I became overweight as a pre-teen, in my early twenties and then again about two years ago. In each case, I became roughly 20-40 lbs overweight and each time the weight gain was mostly a result of my nutrition; simply: I ate too much. Unfortunately, I often find that folks that are looking to lose weight, and ask my opinion, often spend an inordinate amount of time talking about the type of food (e.g. Paleo, juice only, no juice, no sugar, more fat, no fat, no carbs, go vegetarian, etc) or more exercise. As I’ve said before, exercise is good for a whole host of reasons but increasing exercise alone won’t necessarily help you lose and maintain weight, only proper nutrition can.
Growing up my Mom was pretty militant about having only “healthy” foods in the house; e.g. no processed cereals, no soft drinks, lots of fruit. Yet I still gained weight. Why? I ate too much. As I got older I became a pretty dedicated exerciser (high school sports, college intramurals, top 1% on military fitness tests, etc) so how is it that I gained 20lbs? I ate too much. After the military, I continued to exercise 5-7 times a week and eat healthy: no soft drinks, no fast food, 8-10 servings of fruit & vegetables, and focus on whole food. Yet, I went from 175 lbs to 205 lbs two years ago. How? You guessed it, I ate too much. In every case of weight gain, it wasn’t exclusively the type of food I ate or the level or type of exercise. I consumed entirely too many calories, period.
Losing the Weight & the Super Duper Food Scale
The first two times I lost the weight I had external motivators. My Mom was a tough cookie, she had to be as a single Mom of two boys (more on that in a separate post), she was able to motivate me to lose weight in her ever-loving way, “you’re fat, stop eating peanut butter sandwiches before you go to bed.” Simple, direct, effective. The second time, I had the Military: fit to fight, combat-ready, peer-pressure, and “fat-boy” club are all very motivating monikers.

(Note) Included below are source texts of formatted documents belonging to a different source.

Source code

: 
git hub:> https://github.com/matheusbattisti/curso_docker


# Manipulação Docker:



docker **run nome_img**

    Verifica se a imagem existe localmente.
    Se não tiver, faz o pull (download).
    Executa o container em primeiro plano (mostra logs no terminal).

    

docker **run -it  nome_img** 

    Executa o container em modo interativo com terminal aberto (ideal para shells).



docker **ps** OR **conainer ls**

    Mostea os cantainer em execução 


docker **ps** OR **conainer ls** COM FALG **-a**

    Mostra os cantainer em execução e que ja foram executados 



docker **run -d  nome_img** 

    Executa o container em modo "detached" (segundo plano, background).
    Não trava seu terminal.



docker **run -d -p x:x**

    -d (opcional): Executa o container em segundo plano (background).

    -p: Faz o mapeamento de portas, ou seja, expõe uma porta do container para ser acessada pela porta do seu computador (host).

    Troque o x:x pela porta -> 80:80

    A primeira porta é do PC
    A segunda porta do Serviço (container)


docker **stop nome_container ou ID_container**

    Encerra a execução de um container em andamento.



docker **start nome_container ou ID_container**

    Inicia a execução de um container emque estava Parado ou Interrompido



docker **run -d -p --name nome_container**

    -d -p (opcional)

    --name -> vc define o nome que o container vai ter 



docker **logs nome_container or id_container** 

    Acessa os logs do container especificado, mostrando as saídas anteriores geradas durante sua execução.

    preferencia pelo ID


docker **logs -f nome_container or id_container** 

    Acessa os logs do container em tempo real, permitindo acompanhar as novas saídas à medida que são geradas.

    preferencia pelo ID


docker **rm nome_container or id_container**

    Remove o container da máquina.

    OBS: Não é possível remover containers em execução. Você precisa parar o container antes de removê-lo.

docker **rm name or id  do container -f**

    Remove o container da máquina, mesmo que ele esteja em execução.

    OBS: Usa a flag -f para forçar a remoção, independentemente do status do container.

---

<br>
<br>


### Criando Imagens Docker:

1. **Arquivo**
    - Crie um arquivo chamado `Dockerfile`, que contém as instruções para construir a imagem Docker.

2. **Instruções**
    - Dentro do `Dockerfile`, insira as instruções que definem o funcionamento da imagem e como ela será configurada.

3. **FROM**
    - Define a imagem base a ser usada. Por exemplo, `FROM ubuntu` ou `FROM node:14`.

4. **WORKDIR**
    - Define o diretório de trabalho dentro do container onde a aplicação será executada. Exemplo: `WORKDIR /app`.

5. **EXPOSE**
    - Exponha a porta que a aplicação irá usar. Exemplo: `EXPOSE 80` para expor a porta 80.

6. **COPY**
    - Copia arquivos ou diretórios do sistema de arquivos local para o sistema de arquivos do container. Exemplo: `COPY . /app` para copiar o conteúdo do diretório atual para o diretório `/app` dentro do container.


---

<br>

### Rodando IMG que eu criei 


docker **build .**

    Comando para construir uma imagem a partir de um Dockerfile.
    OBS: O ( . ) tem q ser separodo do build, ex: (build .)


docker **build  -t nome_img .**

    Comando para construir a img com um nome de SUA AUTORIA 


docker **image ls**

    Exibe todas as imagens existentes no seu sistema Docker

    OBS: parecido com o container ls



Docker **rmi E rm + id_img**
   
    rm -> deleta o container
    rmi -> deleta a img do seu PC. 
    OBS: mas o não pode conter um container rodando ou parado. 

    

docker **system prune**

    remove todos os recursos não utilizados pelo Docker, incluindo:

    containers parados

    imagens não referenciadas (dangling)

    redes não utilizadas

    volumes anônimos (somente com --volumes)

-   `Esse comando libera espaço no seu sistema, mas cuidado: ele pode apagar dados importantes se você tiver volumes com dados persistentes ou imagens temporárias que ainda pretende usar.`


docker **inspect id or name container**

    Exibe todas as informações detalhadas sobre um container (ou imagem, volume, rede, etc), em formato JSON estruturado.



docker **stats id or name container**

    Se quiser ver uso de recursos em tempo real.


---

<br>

This most recent time, however, I had no external motivator. It all came down to me. You know what? It’s really hard to lose weight on your own. Fortunately, my body did me a favor, it started hurting. Every time I tried to go for a long run, everything hurt. Then I started having all kinds of gastric issues. So what did I do? I bought a food scale. More accurately, my wife bought me a food scale and told me to measure everything I ate. She made me read labels. Did you know that only sixteen, plain, no salt, raw almonds equal 100 calories?! Sixteen! (That’s not a lot) I had no idea. I was grabbing a handful as a snack almost every day…nearly 4x the calories. So naturally – and here is the hard part – I decided to track everything I ate for two weeks. In the end, I was over-eating by nearly 2x at every meal and snack. One food scale, a little label pre-reading, and hard discipline for two weeks; result: I lost 40 pounds last year and I’m training for my first marathon. It took some time before I got to the point where I instinctively knew how much food I needed versus wanted, but it was worth it.
I only eat rice cakes.
So do I only eat tofu, non-fat, non-sugar rice cakes 24-7? Yes. Just kidding. Of course not, I love food. Better stated, I love good food. I just don’t eat the entire menu. My wife and I eat out and order rich, savory food, but we split the plate. I’ll eat fast-food, but split the fries or get a salad on the side. I eat chocolate by the truckload. Just. Not. All. At. Once. In other words, now that I have a baseline of how many calories I need (many, many months later), I'm able to manage what I eat without having to exclude anything.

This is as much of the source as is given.